= Exercise instructions =
Copy out the data word for word. The images are not part of the copy.

= Data to process =
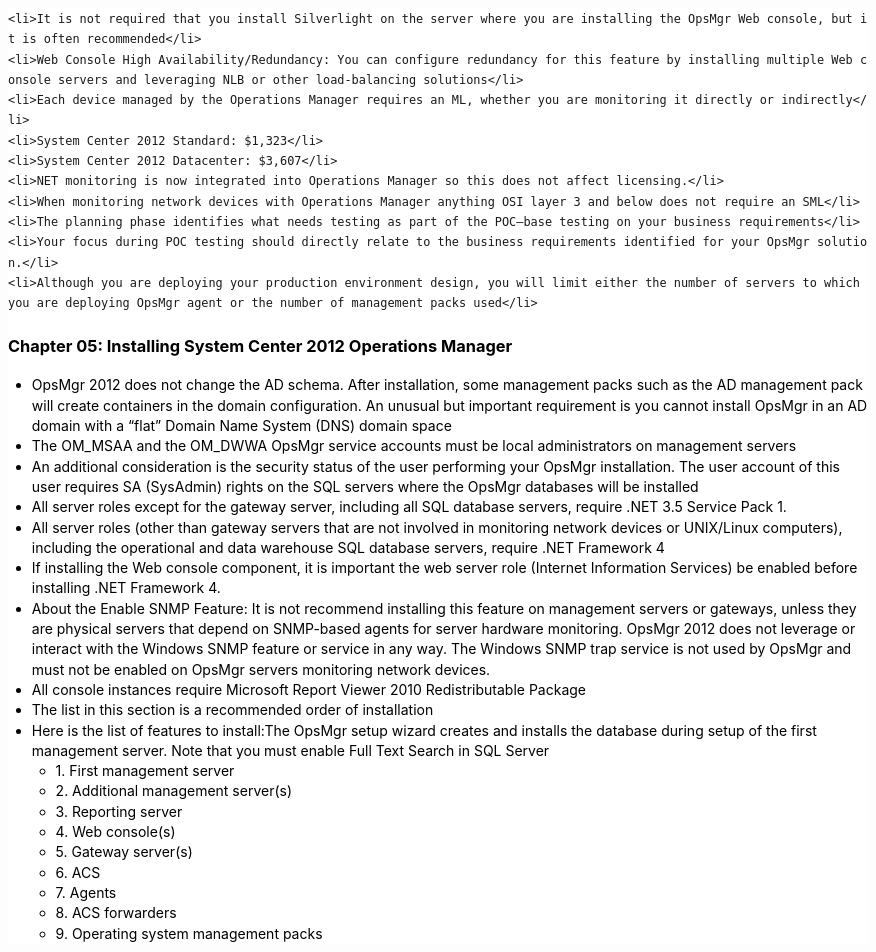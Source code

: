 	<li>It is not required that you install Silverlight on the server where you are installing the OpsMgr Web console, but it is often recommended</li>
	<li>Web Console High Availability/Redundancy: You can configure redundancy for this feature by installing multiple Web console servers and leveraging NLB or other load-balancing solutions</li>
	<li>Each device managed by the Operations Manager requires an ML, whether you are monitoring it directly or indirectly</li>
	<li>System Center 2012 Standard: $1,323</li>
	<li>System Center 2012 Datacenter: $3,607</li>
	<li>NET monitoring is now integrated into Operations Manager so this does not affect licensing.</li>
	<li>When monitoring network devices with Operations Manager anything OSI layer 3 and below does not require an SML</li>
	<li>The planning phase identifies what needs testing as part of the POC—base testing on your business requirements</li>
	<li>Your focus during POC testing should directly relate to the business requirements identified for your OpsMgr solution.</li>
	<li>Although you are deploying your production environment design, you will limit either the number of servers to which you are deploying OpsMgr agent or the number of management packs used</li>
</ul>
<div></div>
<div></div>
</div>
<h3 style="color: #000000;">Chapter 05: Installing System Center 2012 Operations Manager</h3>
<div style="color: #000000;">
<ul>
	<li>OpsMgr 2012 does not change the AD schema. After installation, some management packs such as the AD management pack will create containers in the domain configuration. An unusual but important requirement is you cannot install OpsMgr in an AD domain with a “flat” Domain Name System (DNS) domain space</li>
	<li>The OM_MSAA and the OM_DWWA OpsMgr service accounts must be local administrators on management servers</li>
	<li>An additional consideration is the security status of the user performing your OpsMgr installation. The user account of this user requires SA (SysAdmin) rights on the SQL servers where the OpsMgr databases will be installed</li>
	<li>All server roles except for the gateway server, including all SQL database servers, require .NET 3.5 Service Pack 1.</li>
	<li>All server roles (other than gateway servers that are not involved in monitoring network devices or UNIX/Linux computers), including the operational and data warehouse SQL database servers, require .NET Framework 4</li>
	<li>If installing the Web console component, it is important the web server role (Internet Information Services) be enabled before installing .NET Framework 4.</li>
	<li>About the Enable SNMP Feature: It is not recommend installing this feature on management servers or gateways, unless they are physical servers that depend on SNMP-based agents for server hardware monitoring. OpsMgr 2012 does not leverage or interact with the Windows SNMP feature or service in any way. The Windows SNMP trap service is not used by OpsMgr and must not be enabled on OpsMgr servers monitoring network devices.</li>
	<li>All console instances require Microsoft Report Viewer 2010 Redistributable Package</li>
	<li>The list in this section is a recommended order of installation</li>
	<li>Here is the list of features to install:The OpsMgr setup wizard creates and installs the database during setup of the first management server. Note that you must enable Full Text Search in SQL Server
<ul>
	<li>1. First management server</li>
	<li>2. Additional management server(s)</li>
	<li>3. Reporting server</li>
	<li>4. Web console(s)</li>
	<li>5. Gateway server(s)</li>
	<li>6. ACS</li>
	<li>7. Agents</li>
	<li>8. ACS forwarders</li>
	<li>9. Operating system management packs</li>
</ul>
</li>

= Answer =
Source code

: 	<li>It is not required that you install Silverlight on the server where you are installing the OpsMgr Web console, but it is often recommended</li>
	<li>Web Console High Availability/Redundancy: You can configure redundancy for this feature by installing multiple Web console servers and leveraging NLB or other load-balancing solutions</li>
	<li>Each device managed by the Operations Manager requires an ML, whether you are monitoring it directly or indirectly</li>
	<li>System Center 2012 Standard: $1,323</li>
	<li>System Center 2012 Datacenter: $3,607</li>
	<li>NET monitoring is now integrated into Operations Manager so this does not affect licensing.</li>
	<li>When monitoring network devices with Operations Manager anything OSI layer 3 and below does not require an SML</li>
	<li>The planning phase identifies what needs testing as part of the POC—base testing on your business requirements</li>
	<li>Your focus during POC testing should directly relate to the business requirements identified for your OpsMgr solution.</li>
	<li>Although you are deploying your production environment design, you will limit either the number of servers to which you are deploying OpsMgr agent or the number of management packs used</li>
</ul>
<div></div>
<div></div>
</div>
<h3 style="color: #000000;">Chapter 05: Installing System Center 2012 Operations Manager</h3>
<div style="color: #000000;">
<ul>
	<li>OpsMgr 2012 does not change the AD schema. After installation, some management packs such as the AD management pack will create containers in the domain configuration. An unusual but important requirement is you cannot install OpsMgr in an AD domain with a “flat” Domain Name System (DNS) domain space</li>
	<li>The OM_MSAA and the OM_DWWA OpsMgr service accounts must be local administrators on management servers</li>
	<li>An additional consideration is the security status of the user performing your OpsMgr installation. The user account of this user requires SA (SysAdmin) rights on the SQL servers where the OpsMgr databases will be installed</li>
	<li>All server roles except for the gateway server, including all SQL database servers, require .NET 3.5 Service Pack 1.</li>
	<li>All server roles (other than gateway servers that are not involved in monitoring network devices or UNIX/Linux computers), including the operational and data warehouse SQL database servers, require .NET Framework 4</li>
	<li>If installing the Web console component, it is important the web server role (Internet Information Services) be enabled before installing .NET Framework 4.</li>
	<li>About the Enable SNMP Feature: It is not recommend installing this feature on management servers or gateways, unless they are physical servers that depend on SNMP-based agents for server hardware monitoring. OpsMgr 2012 does not leverage or interact with the Windows SNMP feature or service in any way. The Windows SNMP trap service is not used by OpsMgr and must not be enabled on OpsMgr servers monitoring network devices.</li>
	<li>All console instances require Microsoft Report Viewer 2010 Redistributable Package</li>
	<li>The list in this section is a recommended order of installation</li>
	<li>Here is the list of features to install:The OpsMgr setup wizard creates and installs the database during setup of the first management server. Note that you must enable Full Text Search in SQL Server
<ul>
	<li>1. First management server</li>
	<li>2. Additional management server(s)</li>
	<li>3. Reporting server</li>
	<li>4. Web console(s)</li>
	<li>5. Gateway server(s)</li>
	<li>6. ACS</li>
	<li>7. Agents</li>
	<li>8. ACS forwarders</li>
	<li>9. Operating system management packs</li>
</ul>
</li>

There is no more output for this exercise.